● Work instruction:
Using the entries below, copy out all lines where "specification" is found.

● Collected data:
________________

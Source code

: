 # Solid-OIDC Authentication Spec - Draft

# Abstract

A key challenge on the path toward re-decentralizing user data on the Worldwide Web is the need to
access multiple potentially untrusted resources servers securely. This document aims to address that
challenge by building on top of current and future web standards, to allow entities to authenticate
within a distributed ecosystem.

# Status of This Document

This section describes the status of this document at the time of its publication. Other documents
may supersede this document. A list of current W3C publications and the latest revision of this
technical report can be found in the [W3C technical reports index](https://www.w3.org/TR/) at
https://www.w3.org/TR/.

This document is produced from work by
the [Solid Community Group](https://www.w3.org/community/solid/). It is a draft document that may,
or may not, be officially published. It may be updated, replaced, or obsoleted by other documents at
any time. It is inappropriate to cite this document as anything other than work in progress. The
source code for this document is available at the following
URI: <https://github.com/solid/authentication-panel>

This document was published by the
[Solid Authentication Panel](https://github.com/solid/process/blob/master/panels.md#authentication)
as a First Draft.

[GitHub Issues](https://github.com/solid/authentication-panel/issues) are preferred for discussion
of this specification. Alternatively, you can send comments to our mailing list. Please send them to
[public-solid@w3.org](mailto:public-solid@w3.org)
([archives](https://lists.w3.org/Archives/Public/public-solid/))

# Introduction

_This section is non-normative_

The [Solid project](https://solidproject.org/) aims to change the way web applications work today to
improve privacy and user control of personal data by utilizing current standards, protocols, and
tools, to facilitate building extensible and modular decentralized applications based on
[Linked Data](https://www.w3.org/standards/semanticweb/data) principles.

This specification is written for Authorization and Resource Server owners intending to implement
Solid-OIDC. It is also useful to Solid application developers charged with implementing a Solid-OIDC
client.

________________

● Response box:
of this specification. Alternatively, you can send comments to our mailing list. Please send them to
This specification is written for Authorization and Resource Server owners intending to implement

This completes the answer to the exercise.